» **TASK INSTRUCTIONS**
Below is a block of entries; repeat exactly the lines starting at the line that contains "- Bindings c'est fait chef" and ending at the line that contains "- Chat à rajouter, Scoreboard à faire", both included.

(Beginning of RAW DATA)

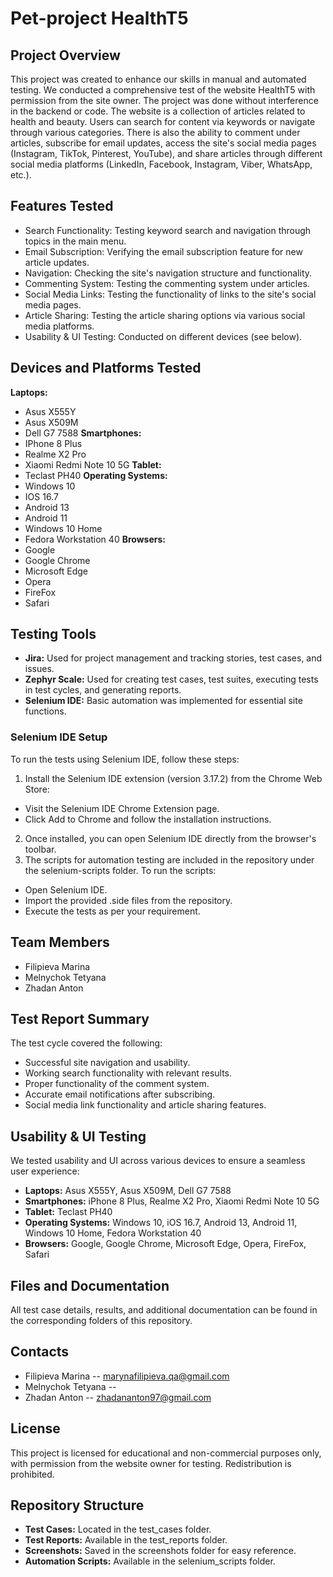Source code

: # Pet-project HealthT5
## Project Overview
This project was created to enhance our skills in manual and automated testing. We conducted a comprehensive test of the website HealthT5 with permission from the site owner. The project was done without interference in the backend or code.
The website is a collection of articles related to health and beauty. Users can search for content via keywords or navigate through various categories. There is also the ability to comment under articles, subscribe for email updates, access the site's social media pages (Instagram, TikTok, Pinterest, YouTube), and share articles through different social media platforms (LinkedIn, Facebook, Instagram, Viber, WhatsApp, etc.).

## Features Tested
- Search Functionality: Testing keyword search and navigation through topics in the main menu.
- Email Subscription: Verifying the email subscription feature for new article updates.
- Navigation: Checking the site's navigation structure and functionality.
- Commenting System: Testing the commenting system under articles.
- Social Media Links: Testing the functionality of links to the site's social media pages.
- Article Sharing: Testing the article sharing options via various social media platforms.
- Usability & UI Testing: Conducted on different devices (see below).

## Devices and Platforms Tested
**Laptops:**
- Asus X555Y
- Asus X509M
- Dell G7 7588
**Smartphones:**
- IPhone 8 Plus
- Realme X2 Pro
- Xiaomi Redmi Note 10 5G
**Tablet:**
- Teclast PH40
**Operating Systems:**
- Windows 10
- IOS 16.7
- Android 13
- Android 11
- Windows 10 Home
- Fedora Workstation 40
**Browsers:**
- Google
- Google Chrome
- Microsoft Edge
- Opera
- FireFox
- Safari

## Testing Tools
- **Jira:** Used for project management and tracking stories, test cases, and issues.
- **Zephyr Scale:** Used for creating test cases, test suites, executing tests in test cycles, and generating reports.
- **Selenium IDE:** Basic automation was implemented for essential site functions.
### Selenium IDE Setup
To run the tests using Selenium IDE, follow these steps:
1. Install the Selenium IDE extension (version 3.17.2) from the Chrome Web Store:
  - Visit the Selenium IDE Chrome Extension page.
  - Click Add to Chrome and follow the installation instructions.
2. Once installed, you can open Selenium IDE directly from the browser's toolbar.
3. The scripts for automation testing are included in the repository under the selenium-scripts folder. To run the scripts:
  - Open Selenium IDE.
  - Import the provided .side files from the repository.
  - Execute the tests as per your requirement.

## Team Members
- Filipieva Marina
- Melnychok Tetyana
- Zhadan Anton

## Test Report Summary
The test cycle covered the following:
- Successful site navigation and usability.
- Working search functionality with relevant results.
- Proper functionality of the comment system.
- Accurate email notifications after subscribing.
- Social media link functionality and article sharing features.

## Usability & UI Testing
We tested usability and UI across various devices to ensure a seamless user experience:
- **Laptops:** Asus X555Y, Asus X509M, Dell G7 7588
- **Smartphones:** iPhone 8 Plus, Realme X2 Pro, Xiaomi Redmi Note 10 5G
- **Tablet:** Teclast PH40
- **Operating Systems:** Windows 10, iOS 16.7, Android 13, Android 11, Windows 10 Home, Fedora Workstation 40
- **Browsers:** Google, Google Chrome, Microsoft Edge, Opera, FireFox, Safari

## Files and Documentation
All test case details, results, and additional documentation can be found in the corresponding folders of this repository.

## Contacts
- Filipieva Marina -- marynafilipieva.qa@gmail.com
- Melnychok Tetyana -- 
- Zhadan Anton -- zhadananton97@gmail.com

## License
This project is licensed for educational and non-commercial purposes only, with permission from the website owner for testing. Redistribution is prohibited.

## Repository Structure
- **Test Cases:** Located in the test_cases folder.
- **Test Reports:** Available in the test_reports folder.
- **Screenshots:** Saved in the screenshots folder for easy reference.
- **Automation Scripts:** Available in the selenium_scripts folder.
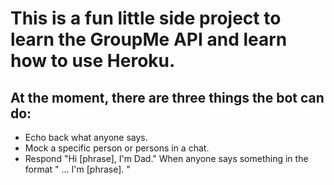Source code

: # This is a fun little side project to learn the GroupMe API and learn how to use Heroku.
## At the moment, there are three things the bot can do:
- Echo back what anyone says.
- Mock a specific person or persons in a chat.
- Respond "Hi [phrase], I'm Dad." When anyone says something in the format " ... I'm [phrase]. "
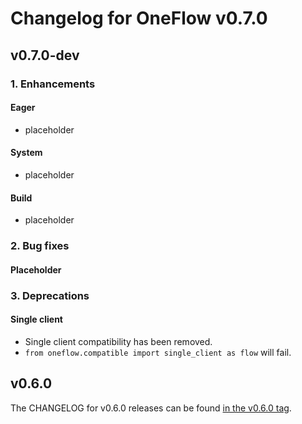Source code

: # Changelog for OneFlow v0.7.0

## v0.7.0-dev

### 1. Enhancements

#### Eager

- placeholder

#### System

- placeholder

#### Build

- placeholder

### 2. Bug fixes

#### Placeholder

### 3. Deprecations

#### Single client

- Single client compatibility has been removed.
- `from oneflow.compatible import single_client as flow` will fail.

## v0.6.0

The CHANGELOG for v0.6.0 releases can be found [in the v0.6.0 tag](https://github.com/Oneflow-Inc/oneflow/releases/tag/v0.6.0).
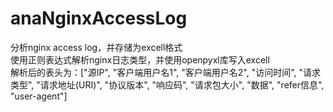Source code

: # anaNginxAccessLog
 分析nginx access log，并存储为excell格式  
 使用正则表达式解析nginx日志类型，并使用openpyxl库写入excell    
 解析后的表头为：["源IP", "客户端用户名1", "客户端用户名2", "访问时间", "请求类型", "请求地址(URI)", "协议版本", "响应码", "请求包大小", "数据", "refer信息", "user-agent"]  

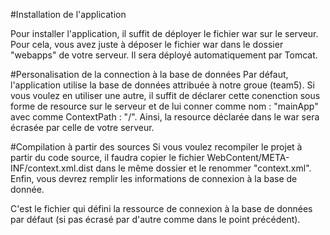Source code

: #Installation de l'application

Pour installer l'application, il suffit de déployer le fichier war sur le serveur.
Pour cela, vous avez juste à déposer le fichier war dans le dossier "webapps" de votre serveur. Il sera déployé
automatiquement par Tomcat.

#Personalisation de la connection à la base de données
Par défaut, l'application utilise la base de données attribuée à notre groue (team5).
Si vous voulez en utiliser une autre, il suffit de déclarer cette conenction sous forme de resource sur le serveur
et de lui conner comme nom : "mainApp" avec comme ContextPath : "/". Ainsi, la resource déclarée dans le war sera
écrasée par celle de votre serveur.

#Compilation à partir des sources
Si vous voulez recompiler le projet à partir du code source, il faudra copier le fichier 
WebContent/META-INF/context.xml.dist dans le même dossier et le renommer "context.xml".
Enfin, vous devrez remplir les informations de connexion à la base de donnée.

C'est le fichier qui défini la ressource de connexion à la base de données par défaut (si pas écrasé par d'autre
comme dans le point précédent).
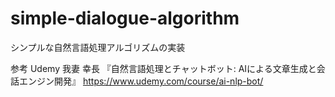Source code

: # simple-dialogue-algorithm
シンプルな自然言語処理アルゴリズムの実装

参考
Udemy 我妻 幸長
『自然言語処理とチャットボット: AIによる文章生成と会話エンジン開発』
https://www.udemy.com/course/ai-nlp-bot/
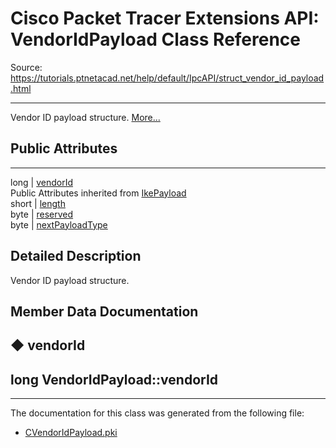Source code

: # Cisco Packet Tracer Extensions API: VendorIdPayload Class Reference

Source: https://tutorials.ptnetacad.net/help/default/IpcAPI/struct_vendor_id_payload.html

---

Vendor ID payload structure. [More...](struct_vendor_id_payload.html#details)

##  Public Attributes  
  
---  
long | [vendorId](struct_vendor_id_payload.html#a067a6ff34a67aaf35bf6996f57f2347e)  
Public Attributes inherited from [IkePayload](struct_ike_payload.html)  
short | [length](struct_ike_payload.html#af91b522ca65dd50a8af9b2f184768372)  
byte | [reserved](struct_ike_payload.html#af4c12fe68fea6002842f87efd8b3467d)  
byte | [nextPayloadType](struct_ike_payload.html#aee8173dae0eb91256f1763af6ff74900)  
  
## Detailed Description

Vendor ID payload structure. 

## Member Data Documentation

## ◆ vendorId

long VendorIdPayload::vendorId  
---  
  
* * *

The documentation for this class was generated from the following file:

  * [CVendorIdPayload.pki](_c_vendor_id_payload_8pki.html)


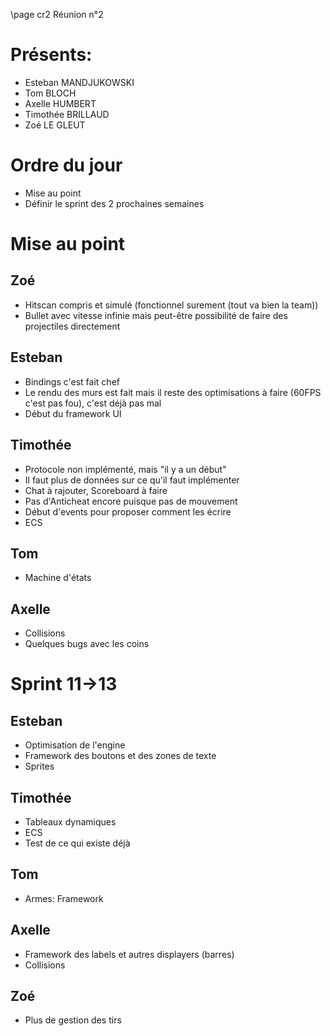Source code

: \page cr2 Réunion n°2

# Présents:
- Esteban MANDJUKOWSKI
- Tom BLOCH
- Axelle HUMBERT
- Timothée BRILLAUD
- Zoé LE GLEUT

# Ordre du jour
- Mise au point
- Définir le sprint des 2 prochaines semaines

# Mise au point

## Zoé

- Hitscan compris et simulé (fonctionnel surement (tout va bien la team))
- Bullet avec vitesse infinie mais peut-être possibilité de faire des projectiles directement

## Esteban

- Bindings c'est fait chef
- Le rendu des murs est fait mais il reste des optimisations à faire (60FPS c'est pas fou), c'est déjà pas mal
- Début du framework UI

## Timothée

- Protocole non implémenté, mais "il y a un début"
- Il faut plus de données sur ce qu'il faut implémenter
- Chat à rajouter, Scoreboard à faire
- Pas d'Anticheat encore puisque pas de mouvement
- Début d'events pour proposer comment les écrire
- ECS

## Tom

- Machine d'états

## Axelle

- Collisions
- Quelques bugs avec les coins 

# Sprint 11->13

## Esteban

- Optimisation de l'engine
- Framework des boutons et des zones de texte
- Sprites

## Timothée

- Tableaux dynamiques
- ECS
- Test de ce qui existe déjà

## Tom 

- Armes: Framework

## Axelle

- Framework des labels et autres displayers (barres)
- Collisions

## Zoé

- Plus de gestion des tirs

(End of RAW DATA)

» **RESULT OF THIS EXERCISE**
- Bindings c'est fait chef
- Le rendu des murs est fait mais il reste des optimisations à faire (60FPS c'est pas fou), c'est déjà pas mal
- Début du framework UI

## Timothée

- Protocole non implémenté, mais "il y a un début"
- Il faut plus de données sur ce qu'il faut implémenter
- Chat à rajouter, Scoreboard à faire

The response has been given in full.